Overall, the multifaceted nature of data collected and data access needed for socially responsible research means that we probably will not be able to settle on one specific transparency rule to cover all public interest concerns. Rather, transparency can and must come in many forms.
One form could be by national law: The ongoing reform of the German Network Enforcement Act (NetzDG) has been a missed opportunity to redefine transparency obligations to include data access rights for researchers. The amended § 2 (2) NetzDG will merely oblige platforms to provide information in their transparency reports on whether and to what extent researchers were granted access to information, but it remains at the platforms’ sole discretion to grant access. While the transparency reports under the NetzDG provide high-level aggregate data on complaints and enforcement actions, these are of minimal use to researchers, since they do not offer detailed insights into individual cases. Ultimately, neither the original version of the NetzDG, nor the (currently pending) amended version are providing meaningful access to data because platforms will obey to the letter but not a bit more.

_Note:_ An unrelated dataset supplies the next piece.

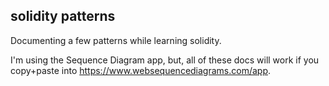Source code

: ## solidity patterns

Documenting a few patterns while learning solidity.

I'm using the Sequence Diagram app, but, all of these docs will work if you copy+paste into https://www.websequencediagrams.com/app.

Clearly, weighing access to data and ensuring privacy is a delicate affair. The technical and ethical challenges here are compounded by pervasive legal uncertainty, which puts researchers in a precarious position and fails to prevent platforms from painting them with the same brush as malicious data hoarders. Both platforms and governments should make an effort to improve on the availability of data for research, and, to this end, clarify the law in this space. Only with meaningful and reliable access can researchers start to answer some of societies’ most pressing questions.
The authors would like to thank Felix Victor Münch, Cornelius Puschmann, and Gregor Wiedemann for helpful comments.